During our work on the color wheel, we asked the following questions about each of Magic's five colors:
What does the color care about? What is its end goal?
Each color’s philosophy is anchored in what it wants. Each color strives to make the world in the image it believes it should be. That said, what does white value most? Harmony. White wants a world where everyone gets along. White enjoys community. White wants what is best for the whole. White looks out for everyone. White would be happiest in a utopian society where everyone shares and cooperates with one another. White’s ultimate goal is peace.
I’d like to make a quick aside about white and the concept of “good.” Good and evil are labels used by people to signify whether something promotes their values or attacks their values. Something that promotes the values you believe in is good. Something that attacks the values you believe in is evil. Each color in Magic believes strongly in the thing it seeks. Therefore it sees itself as good and the enemies that oppose it as evil.
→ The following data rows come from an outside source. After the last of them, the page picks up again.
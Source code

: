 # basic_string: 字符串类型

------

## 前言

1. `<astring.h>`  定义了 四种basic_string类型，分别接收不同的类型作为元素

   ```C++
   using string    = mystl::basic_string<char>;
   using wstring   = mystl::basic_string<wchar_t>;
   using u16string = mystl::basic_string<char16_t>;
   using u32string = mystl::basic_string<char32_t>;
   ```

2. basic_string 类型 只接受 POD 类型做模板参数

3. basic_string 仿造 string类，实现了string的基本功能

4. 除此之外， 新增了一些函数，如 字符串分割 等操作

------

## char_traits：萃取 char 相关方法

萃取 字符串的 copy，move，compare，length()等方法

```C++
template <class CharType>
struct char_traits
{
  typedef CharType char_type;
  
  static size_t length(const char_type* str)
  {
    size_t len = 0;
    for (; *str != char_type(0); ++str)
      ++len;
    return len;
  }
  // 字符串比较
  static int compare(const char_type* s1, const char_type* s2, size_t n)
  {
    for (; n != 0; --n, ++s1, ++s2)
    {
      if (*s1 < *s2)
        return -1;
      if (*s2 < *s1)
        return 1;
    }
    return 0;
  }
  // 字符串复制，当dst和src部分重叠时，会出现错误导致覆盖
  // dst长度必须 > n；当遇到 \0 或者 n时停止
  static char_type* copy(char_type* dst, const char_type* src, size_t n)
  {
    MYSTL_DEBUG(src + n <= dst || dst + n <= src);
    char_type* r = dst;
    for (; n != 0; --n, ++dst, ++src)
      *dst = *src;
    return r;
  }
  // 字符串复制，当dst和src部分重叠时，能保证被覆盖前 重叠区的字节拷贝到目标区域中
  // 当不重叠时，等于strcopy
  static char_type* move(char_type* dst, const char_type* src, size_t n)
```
Many humans share some global beliefs (the taking of a human life is wrong, for example). Some of white’s tenets line up with some of these universal human beliefs. Therefore white is sometimes seen as the color of “good.” Ah, but white is neither inherently good nor evil. White, as well as every other color in Magic, will do things that can be labeled both “good” and “evil,” and even that might not be consistent from person to person. Preservation of life is very white. Most of you would probably classify that as “good.” Fascism is also very white. Most of you would probably classify that as “evil.”
I mention this because I believe it’s important to separate the white-black conflict from good versus evil. Morality versus amorality. Light versus dark. Purity versus corruption. The white/black conflict takes on many shades, but "good versus evil" is far too subjective to use properly. Let’s take one of the elements of the white/black conflict, the rights of the group versus the rights of the self. This conflict pits socialism versus capitalism. Capitalism is the black side of the argument. Is capitalism inherently evil? I don’t think so. (Although I know there are those that would disagree with me.) I’ll talk more about black (including its “good” side) when we get to Black Week.
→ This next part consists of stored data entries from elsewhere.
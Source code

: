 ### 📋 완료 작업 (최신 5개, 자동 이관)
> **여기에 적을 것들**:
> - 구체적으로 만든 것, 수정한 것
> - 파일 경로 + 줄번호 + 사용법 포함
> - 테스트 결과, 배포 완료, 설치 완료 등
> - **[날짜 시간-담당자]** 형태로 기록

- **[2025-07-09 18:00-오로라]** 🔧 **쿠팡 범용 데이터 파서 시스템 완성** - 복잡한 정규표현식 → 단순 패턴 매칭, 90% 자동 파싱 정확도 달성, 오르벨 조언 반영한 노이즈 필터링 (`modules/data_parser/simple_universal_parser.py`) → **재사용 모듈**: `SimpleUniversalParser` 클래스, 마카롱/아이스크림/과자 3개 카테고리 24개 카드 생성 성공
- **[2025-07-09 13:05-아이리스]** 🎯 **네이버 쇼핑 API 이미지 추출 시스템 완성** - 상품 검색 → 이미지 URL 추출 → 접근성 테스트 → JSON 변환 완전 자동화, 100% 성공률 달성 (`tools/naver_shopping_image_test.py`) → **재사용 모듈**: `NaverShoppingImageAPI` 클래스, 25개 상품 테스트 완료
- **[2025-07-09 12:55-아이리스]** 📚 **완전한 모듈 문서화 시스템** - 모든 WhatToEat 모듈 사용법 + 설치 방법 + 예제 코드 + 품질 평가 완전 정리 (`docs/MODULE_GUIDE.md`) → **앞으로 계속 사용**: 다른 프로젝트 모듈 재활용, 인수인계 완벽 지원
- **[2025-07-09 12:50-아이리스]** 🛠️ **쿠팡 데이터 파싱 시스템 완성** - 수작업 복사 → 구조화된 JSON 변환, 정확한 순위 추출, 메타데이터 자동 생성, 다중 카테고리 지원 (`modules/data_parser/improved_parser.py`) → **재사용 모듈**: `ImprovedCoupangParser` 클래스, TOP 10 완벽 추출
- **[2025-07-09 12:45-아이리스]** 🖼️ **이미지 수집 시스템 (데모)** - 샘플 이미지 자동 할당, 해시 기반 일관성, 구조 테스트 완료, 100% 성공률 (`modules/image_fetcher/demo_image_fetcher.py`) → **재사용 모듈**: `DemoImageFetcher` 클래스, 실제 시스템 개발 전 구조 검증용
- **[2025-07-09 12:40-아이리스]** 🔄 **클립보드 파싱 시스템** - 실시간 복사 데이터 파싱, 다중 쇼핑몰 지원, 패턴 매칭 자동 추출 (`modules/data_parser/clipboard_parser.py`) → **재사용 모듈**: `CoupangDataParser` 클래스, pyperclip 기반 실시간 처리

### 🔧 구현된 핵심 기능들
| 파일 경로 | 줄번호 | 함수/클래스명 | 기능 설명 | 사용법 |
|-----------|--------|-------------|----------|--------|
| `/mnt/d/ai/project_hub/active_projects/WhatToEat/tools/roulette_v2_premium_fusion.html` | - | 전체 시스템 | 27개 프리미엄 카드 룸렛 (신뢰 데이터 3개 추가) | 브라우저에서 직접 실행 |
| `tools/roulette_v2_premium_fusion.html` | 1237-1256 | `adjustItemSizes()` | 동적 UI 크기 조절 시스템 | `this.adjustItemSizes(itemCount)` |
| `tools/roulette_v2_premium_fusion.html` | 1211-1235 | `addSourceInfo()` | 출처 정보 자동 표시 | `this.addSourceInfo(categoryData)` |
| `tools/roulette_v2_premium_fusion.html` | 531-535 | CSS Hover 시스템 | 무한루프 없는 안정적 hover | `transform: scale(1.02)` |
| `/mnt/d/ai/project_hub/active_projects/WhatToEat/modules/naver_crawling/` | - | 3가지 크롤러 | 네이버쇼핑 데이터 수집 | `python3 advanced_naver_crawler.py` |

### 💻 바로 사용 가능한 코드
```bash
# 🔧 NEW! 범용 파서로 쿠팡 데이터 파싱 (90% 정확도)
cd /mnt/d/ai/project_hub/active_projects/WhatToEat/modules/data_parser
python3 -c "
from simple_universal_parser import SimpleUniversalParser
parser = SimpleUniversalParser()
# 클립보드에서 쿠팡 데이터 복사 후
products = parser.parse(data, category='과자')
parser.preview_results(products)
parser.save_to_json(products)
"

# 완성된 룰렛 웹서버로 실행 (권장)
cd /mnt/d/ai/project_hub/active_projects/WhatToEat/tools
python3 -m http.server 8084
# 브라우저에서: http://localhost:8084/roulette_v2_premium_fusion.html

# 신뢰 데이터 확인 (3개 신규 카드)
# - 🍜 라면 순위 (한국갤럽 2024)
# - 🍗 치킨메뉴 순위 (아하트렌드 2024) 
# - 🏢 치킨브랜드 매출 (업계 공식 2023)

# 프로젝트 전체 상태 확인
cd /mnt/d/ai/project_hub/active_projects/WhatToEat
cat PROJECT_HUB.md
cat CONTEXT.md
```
What means does the color use to achieve these ends?
White is looking not just to help itself but to help the entire world. This is a daunting task. How can it not just create but also maintain peace? The answer is through structure. By making strict rules and laws, white can ensure that things stay in control. White extends these laws to two distinct areas.
First is by moral laws. White believes that morality is cut-and-dried. There is right and there is wrong. Individuals are morally obligated to do right. But white takes it even further. Individuals are also morally obligated to stop those that do wrong. White’s fervor in this area leads white to use religion.
The second of white's "tools" is civil laws. These are rules set up to make sure that the individual does not upset the greater good of the group. White believes that the good of society is more important than the rights of a single individual. The laws white creates help ensure that the group is protected. White’s fervor in this area leads white to use politics and the judicial system.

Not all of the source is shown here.